- **Record excerpts**
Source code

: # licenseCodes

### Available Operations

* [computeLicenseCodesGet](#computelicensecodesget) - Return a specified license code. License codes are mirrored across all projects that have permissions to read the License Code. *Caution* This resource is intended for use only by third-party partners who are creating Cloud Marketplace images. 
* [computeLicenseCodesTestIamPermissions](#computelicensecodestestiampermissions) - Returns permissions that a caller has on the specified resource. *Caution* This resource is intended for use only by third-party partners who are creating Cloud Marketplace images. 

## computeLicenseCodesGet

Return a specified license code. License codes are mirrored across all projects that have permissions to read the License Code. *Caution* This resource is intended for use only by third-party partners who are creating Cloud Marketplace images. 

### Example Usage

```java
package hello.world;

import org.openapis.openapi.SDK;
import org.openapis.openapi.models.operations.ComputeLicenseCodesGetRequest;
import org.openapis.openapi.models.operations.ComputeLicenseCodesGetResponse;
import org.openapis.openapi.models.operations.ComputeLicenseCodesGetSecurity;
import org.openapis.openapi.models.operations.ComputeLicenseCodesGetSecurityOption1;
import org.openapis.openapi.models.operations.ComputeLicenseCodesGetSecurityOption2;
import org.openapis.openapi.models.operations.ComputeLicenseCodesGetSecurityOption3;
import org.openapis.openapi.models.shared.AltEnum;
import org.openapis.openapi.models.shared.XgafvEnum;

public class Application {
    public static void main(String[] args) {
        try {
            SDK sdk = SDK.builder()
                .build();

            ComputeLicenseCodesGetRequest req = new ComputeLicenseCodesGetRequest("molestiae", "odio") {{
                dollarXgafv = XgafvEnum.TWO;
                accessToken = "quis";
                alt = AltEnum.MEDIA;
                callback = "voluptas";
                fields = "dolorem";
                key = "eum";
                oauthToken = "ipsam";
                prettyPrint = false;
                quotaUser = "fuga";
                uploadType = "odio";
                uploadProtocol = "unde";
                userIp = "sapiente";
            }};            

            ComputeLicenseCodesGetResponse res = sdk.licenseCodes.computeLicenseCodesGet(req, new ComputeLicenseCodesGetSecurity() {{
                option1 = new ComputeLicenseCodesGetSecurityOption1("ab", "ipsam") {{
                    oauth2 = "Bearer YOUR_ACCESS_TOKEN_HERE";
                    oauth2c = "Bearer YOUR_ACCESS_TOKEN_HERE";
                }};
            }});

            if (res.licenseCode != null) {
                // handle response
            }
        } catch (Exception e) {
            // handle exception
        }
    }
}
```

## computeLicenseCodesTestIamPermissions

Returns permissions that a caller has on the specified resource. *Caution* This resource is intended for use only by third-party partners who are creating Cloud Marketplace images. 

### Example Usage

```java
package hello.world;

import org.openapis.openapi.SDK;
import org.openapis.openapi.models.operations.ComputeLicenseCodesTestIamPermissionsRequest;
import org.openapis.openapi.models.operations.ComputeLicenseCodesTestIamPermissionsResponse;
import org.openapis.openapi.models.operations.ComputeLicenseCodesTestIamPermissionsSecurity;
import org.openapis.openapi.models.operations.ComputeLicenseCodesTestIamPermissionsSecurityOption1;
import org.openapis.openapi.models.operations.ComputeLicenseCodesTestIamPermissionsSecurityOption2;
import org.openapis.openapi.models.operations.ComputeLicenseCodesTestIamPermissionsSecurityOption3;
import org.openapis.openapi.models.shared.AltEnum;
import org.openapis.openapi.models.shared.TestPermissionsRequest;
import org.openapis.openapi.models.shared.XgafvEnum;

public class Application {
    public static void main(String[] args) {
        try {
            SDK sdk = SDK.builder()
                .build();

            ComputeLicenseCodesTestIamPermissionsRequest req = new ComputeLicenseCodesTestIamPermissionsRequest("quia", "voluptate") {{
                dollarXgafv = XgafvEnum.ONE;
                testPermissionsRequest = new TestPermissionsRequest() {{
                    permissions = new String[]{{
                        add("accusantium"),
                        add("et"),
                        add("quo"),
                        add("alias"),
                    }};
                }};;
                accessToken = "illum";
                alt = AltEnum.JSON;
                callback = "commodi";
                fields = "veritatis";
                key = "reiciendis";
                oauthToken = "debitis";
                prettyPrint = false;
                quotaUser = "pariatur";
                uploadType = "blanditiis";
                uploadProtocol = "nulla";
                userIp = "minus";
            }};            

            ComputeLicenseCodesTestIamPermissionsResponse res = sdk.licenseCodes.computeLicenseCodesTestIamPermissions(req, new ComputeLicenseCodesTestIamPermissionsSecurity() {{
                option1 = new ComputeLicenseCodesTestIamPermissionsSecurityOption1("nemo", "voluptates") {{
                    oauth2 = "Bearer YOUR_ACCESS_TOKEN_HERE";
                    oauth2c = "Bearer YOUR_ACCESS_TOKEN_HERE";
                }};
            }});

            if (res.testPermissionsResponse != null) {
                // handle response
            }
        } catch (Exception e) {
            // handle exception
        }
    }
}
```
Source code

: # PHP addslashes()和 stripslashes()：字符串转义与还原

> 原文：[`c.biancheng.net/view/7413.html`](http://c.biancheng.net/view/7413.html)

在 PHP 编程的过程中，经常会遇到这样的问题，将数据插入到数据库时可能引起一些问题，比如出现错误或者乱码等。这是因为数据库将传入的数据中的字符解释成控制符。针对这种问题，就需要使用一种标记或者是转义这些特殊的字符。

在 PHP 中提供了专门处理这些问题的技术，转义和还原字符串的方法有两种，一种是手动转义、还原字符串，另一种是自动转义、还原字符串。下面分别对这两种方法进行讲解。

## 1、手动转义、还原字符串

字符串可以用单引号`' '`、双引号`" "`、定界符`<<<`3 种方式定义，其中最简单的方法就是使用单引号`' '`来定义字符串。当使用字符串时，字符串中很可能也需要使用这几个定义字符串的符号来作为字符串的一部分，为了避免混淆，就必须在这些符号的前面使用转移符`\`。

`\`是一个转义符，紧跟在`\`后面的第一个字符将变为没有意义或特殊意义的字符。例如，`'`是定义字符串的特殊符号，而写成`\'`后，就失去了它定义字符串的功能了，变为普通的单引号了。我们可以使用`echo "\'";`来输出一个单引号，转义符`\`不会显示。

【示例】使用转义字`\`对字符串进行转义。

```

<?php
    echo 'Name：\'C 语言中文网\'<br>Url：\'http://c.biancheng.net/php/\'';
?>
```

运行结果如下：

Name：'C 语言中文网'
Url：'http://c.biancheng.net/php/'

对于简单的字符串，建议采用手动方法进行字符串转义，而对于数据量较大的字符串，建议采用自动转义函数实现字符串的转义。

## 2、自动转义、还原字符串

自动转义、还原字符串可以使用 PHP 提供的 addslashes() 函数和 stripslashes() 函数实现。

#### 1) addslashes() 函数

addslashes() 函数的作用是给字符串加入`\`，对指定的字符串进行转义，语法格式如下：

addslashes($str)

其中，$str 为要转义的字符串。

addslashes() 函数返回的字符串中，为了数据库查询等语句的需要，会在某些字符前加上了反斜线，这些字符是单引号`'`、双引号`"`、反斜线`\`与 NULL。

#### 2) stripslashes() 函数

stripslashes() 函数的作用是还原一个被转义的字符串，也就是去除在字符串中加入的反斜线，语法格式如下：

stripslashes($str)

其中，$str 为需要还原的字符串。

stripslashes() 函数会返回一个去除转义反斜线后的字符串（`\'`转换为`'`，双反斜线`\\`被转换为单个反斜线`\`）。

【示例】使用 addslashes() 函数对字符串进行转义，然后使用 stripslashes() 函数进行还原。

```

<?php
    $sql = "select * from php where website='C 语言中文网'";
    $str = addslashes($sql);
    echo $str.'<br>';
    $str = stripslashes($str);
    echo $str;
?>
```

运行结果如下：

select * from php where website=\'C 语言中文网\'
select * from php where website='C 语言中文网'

- **Problem to work on**
Among the entries, work out how many lines include the word "stripslashes". Answer with that number only.

- **The completed task**
8